Task instructions:
Examine the material below. Gather every line in which the string "versionAv" appears.

▬▬▬▬▬▬

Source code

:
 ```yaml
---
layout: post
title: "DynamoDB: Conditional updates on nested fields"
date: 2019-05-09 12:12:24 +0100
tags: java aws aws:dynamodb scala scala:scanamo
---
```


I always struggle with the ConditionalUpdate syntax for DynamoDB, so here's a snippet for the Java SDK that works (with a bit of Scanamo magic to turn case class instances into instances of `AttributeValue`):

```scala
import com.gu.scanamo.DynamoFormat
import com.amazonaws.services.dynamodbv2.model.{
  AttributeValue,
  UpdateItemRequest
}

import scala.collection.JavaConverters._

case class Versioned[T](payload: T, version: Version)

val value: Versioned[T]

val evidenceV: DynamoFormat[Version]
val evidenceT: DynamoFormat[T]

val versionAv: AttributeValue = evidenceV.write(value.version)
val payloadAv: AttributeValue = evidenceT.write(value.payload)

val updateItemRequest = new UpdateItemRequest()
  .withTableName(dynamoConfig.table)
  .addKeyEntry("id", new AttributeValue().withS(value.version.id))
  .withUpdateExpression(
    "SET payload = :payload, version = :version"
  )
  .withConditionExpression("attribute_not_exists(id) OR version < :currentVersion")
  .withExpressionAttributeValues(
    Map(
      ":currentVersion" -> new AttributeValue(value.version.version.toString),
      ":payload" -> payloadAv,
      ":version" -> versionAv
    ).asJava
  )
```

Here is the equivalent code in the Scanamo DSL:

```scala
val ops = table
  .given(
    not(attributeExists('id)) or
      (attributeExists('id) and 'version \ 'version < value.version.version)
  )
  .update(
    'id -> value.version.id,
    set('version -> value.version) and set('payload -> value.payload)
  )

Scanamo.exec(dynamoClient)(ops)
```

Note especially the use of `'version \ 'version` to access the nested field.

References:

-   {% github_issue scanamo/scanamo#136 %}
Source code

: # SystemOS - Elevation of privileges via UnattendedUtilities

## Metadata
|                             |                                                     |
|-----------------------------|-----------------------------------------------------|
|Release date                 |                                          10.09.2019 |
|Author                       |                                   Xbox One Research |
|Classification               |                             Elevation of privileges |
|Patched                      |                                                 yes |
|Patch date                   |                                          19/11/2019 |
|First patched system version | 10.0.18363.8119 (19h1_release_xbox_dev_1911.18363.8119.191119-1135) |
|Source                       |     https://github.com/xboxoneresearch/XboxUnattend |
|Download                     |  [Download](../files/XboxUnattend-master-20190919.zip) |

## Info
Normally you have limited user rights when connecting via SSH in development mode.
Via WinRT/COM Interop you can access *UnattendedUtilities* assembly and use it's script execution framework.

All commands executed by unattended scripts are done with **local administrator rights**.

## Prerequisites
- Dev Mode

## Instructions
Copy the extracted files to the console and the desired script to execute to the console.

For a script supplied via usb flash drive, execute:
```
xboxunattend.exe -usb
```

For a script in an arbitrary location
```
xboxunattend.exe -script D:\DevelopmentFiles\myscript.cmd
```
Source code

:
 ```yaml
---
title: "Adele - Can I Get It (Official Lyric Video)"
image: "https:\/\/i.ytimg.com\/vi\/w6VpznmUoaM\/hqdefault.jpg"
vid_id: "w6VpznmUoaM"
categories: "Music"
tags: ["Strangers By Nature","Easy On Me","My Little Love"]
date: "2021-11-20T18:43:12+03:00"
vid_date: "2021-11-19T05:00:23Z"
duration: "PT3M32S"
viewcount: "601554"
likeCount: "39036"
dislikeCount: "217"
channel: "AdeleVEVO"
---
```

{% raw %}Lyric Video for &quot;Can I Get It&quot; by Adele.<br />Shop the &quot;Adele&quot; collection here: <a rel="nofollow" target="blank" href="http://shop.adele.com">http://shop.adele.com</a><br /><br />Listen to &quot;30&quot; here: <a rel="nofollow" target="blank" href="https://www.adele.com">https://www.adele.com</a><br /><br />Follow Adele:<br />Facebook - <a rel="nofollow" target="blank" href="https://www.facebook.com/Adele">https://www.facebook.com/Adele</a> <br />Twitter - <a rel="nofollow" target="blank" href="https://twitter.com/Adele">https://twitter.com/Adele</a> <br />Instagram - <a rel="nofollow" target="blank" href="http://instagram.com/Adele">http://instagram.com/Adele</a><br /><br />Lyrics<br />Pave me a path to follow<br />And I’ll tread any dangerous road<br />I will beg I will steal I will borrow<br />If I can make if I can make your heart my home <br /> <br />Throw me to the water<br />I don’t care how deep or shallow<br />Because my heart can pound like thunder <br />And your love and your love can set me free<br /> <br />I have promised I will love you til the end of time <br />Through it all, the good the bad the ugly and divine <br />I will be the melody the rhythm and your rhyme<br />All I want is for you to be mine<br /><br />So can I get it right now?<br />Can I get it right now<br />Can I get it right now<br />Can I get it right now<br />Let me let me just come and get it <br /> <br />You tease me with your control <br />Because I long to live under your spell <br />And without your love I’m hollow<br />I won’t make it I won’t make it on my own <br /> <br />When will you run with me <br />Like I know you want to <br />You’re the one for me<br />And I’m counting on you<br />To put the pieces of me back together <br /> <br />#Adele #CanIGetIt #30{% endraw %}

▬▬▬▬▬▬

Reply:
val versionAv: AttributeValue = evidenceV.write(value.version)
      ":version" -> versionAv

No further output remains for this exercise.